The purpose of this unit is to analyze the different ways that race and law have operated over the course of American history. The unit is designed to be implemented in a United States History course, but can also be used in a Civics classroom as a way of understanding the function of the law. The unit compromises of three main case studies 1) Racial Formation of Legal Code in Colonial America with the specific focus on the aims and goals of the Naturalization Law of 1790 2) The Prerequisite Cases of the 1920s and finally, 3)Anti-Miscegenation Cases and Racial Categories at the time of the Eugenics Movement in the 1930s and 40s. The purpose of weaving these different historical time periods together is to help students reshape the ways in which they look at the law and more importantly understand how race and law have worked together to shape the world in which we live. The different case studies can be introduced individually or used in a thematic manner.
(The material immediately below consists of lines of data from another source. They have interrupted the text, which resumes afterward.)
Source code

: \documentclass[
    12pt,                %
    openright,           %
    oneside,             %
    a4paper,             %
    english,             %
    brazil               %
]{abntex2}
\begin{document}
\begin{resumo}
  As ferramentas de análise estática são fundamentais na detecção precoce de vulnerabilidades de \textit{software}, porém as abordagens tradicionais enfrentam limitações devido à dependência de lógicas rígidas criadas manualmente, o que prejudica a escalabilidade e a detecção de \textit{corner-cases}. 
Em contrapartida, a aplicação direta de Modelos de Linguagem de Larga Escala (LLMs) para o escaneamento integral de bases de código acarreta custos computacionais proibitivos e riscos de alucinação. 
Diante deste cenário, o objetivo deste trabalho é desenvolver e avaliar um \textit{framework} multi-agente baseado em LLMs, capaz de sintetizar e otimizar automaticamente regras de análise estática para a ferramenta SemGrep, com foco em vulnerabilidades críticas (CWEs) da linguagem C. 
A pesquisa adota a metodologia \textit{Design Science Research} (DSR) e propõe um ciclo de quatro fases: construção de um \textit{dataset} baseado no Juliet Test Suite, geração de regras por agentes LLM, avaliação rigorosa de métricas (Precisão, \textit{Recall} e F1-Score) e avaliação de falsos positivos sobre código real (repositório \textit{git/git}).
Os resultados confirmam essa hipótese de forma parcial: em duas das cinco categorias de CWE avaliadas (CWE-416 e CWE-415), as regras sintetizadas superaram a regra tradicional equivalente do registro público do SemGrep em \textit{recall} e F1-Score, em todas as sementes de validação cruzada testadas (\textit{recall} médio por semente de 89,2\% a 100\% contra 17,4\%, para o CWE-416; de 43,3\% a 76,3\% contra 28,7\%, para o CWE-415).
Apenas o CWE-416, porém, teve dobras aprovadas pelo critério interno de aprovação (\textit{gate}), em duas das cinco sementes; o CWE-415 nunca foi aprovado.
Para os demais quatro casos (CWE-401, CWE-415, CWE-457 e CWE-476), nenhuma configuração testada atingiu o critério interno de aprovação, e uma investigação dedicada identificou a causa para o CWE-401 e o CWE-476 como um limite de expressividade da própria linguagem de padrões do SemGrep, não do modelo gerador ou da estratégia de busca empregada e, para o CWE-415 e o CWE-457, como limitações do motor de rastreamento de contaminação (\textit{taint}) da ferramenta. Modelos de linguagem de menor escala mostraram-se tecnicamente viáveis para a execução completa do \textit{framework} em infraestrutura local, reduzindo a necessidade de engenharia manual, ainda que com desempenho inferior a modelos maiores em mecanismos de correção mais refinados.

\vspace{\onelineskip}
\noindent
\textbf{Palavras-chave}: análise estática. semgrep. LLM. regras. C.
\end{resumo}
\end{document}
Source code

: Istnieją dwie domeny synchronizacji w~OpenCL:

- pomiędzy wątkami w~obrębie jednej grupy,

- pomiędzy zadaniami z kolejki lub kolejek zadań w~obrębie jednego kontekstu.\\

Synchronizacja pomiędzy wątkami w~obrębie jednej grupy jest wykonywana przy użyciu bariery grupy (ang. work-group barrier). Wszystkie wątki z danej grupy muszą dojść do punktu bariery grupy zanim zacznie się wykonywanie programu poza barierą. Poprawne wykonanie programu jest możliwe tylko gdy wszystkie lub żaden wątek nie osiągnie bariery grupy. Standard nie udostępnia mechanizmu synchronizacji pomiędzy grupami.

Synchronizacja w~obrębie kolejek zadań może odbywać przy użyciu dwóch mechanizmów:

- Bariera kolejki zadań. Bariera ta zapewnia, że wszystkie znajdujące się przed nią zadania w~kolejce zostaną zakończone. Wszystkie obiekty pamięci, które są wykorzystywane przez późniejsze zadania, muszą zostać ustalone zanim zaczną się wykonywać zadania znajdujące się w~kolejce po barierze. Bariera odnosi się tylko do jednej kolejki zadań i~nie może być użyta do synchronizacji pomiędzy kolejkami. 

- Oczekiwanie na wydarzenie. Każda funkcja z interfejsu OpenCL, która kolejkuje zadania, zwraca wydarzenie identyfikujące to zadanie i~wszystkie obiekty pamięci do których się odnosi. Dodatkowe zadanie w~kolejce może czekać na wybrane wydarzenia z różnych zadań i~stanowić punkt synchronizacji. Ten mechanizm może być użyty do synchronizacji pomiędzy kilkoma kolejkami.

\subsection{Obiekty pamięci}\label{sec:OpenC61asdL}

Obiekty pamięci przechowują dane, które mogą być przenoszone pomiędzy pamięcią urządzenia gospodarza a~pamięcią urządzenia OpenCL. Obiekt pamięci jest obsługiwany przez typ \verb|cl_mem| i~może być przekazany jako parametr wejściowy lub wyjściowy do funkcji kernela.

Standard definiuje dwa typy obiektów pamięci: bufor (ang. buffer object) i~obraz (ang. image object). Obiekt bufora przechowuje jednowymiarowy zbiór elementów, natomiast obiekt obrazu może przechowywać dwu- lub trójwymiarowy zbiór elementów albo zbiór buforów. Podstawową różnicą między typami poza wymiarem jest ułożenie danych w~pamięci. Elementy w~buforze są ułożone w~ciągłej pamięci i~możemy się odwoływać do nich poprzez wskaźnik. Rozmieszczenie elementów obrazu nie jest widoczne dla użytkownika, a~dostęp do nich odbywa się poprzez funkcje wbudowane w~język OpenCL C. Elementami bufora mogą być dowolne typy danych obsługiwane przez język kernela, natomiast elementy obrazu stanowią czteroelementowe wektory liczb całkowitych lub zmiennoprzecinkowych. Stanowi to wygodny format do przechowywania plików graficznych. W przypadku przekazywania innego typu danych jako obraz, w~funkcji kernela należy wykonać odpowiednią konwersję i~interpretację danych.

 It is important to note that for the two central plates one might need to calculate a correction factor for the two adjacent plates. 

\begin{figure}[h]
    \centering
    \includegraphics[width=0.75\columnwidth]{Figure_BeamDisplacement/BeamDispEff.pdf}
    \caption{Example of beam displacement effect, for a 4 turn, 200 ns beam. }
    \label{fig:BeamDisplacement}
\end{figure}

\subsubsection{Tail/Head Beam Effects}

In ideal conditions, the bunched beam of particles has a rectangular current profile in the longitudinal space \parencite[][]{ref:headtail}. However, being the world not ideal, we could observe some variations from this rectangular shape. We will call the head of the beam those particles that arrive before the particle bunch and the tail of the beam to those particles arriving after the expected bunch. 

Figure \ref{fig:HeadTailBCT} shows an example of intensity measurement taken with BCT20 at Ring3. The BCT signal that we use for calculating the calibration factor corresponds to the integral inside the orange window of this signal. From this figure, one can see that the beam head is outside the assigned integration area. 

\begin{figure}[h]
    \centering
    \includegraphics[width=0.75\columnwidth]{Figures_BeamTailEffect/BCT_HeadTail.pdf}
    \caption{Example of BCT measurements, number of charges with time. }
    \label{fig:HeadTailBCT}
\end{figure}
The curriculum unit operates on the analysis of four essential questions that should be posed to students 1) How has race worked to construct law? And vice versa 2) Can the law truly be neutral? 3) What is the function of the law in our society? 4) How were the scientific and cultural understandings of race cemented and legitimized through the instrument of legal code?
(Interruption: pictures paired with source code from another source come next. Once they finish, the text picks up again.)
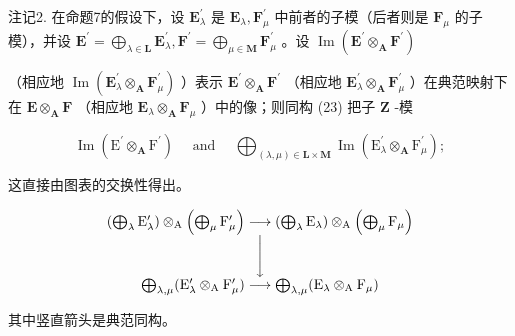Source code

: 注记2. 在命题7的假设下，设 \(\mathbf{E}_{\lambda}^{\prime}\) 是 \(\mathbf{E}_{\lambda}, \mathbf{F}_{\mu}^{\prime}\) 中前者的子模（后者则是 \(\mathbf{F}_{\mu}\) 的子模），并设 \(\mathbf{E}^{\prime} = \bigoplus_{\lambda \in \mathbf{L}} \mathbf{E}_{\lambda}^{\prime}, \mathbf{F}^{\prime} = \bigoplus_{\mu \in \mathbf{M}} \mathbf{F}_{\mu}^{\prime}\) 。设 \(\operatorname{Im}(\mathbf{E}^{\prime} \otimes_{\mathbf{A}} \mathbf{F}^{\prime})\)

（相应地 \(\operatorname{Im}(\mathbf{E}_{\lambda}^{\prime}\otimes_{\mathbf{A}}\mathbf{F}_{\mu}^{\prime})\) ）表示 \(\mathbf{E}^{\prime}\otimes_{\mathbf{A}}\mathbf{F}^{\prime}\) （相应地 \(\mathbf{E}_{\lambda}^{\prime}\otimes_{\mathbf{A}}\mathbf{F}_{\mu}^{\prime}\) ）在典范映射下在 \(\mathbf{E}\otimes_{\mathbf{A}}\mathbf{F}\) （相应地 \(\mathbf{E}_{\lambda}\otimes_{\mathbf{A}}\mathbf{F}_{\mu}\) ）中的像；则同构 (23) 把子 \(\mathbf{Z}\) -模

\[
\operatorname{Im} \left(\mathrm{E} ^ {\prime} \otimes_ {\mathbf {A}} \mathrm{F} ^ {\prime}\right) \quad \text { and } \quad \bigoplus_ {(\lambda , \mu) \in \mathbf {L} \times \mathbf {M}} \operatorname{Im} \left(\mathrm{E} _ {\lambda} ^ {\prime} \otimes_ {\mathbf {A}} \mathrm{F} _ {\mu} ^ {\prime}\right);
\]

这直接由图表的交换性得出。

\[
\begin{array}{c} \left(\bigoplus_ {\lambda} \mathrm{E} _ {\lambda} ^ {\prime}\right) \otimes_ {\mathrm{A}} \left(\bigoplus_ {\mu} \mathrm{F} _ {\mu} ^ {\prime}\right) \longrightarrow \left(\bigoplus_ {\lambda} \mathrm{E} _ {\lambda}\right) \otimes_ {\mathrm{A}} \left(\bigoplus_ {\mu} \mathrm{F} _ {\mu}\right) \\ \Biggl \downarrow \\ \bigoplus_ {\lambda , \mu} (\mathrm{E} _ {\lambda} ^ {\prime} \otimes_ {\mathrm{A}} \mathrm{F} _ {\mu} ^ {\prime}) \longrightarrow \bigoplus_ {\lambda , \mu} (\mathrm{E} _ {\lambda} \otimes_ {\mathrm{A}} \mathrm{F} _ {\mu}) \end{array}
\]

其中竖直箭头是典范同构。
The curriculum unit is divided into two parts 1) Strategies for teaching race in the United States History curriculum in meaningful ways and introducing new strategies to be utilized that can be applied outside of the focus area of the lesson and 2) The application of these strategies into tangible lessons based on the former case studies mentioned. For effective and optimal use of the curriculum, educators must analyze the strategies in which they use in the classroom, without such, the unit lacks in purpose and real reshaping of the discourse and direction in the classroom.
Throughout this unit, I will be focusing on how to teach race and law throughout United States history as a means of analyzing how race and ideas race can form on a systematic basis over time. However, the underlying goals of this unit will be to provide strategies and vocabulary to approach race in the classroom. I want to be transparent and vulnerable in stating that this curriculum will not magically cure racism or provide the perfect lesson plans to completely cure race relations within your classroom, let alone the nation. No lesson plan can. It is important for all of us to recognize that the implementation of any effective strategies surrounding teaching race in the classroom will require all parties involved to deconstruct and relearn and reshape the ways in which we view race in America and a deeper global context. It will require consistent analysis and unpack their own colonial scripts in which we all have been provided as a means to understanding the world around us.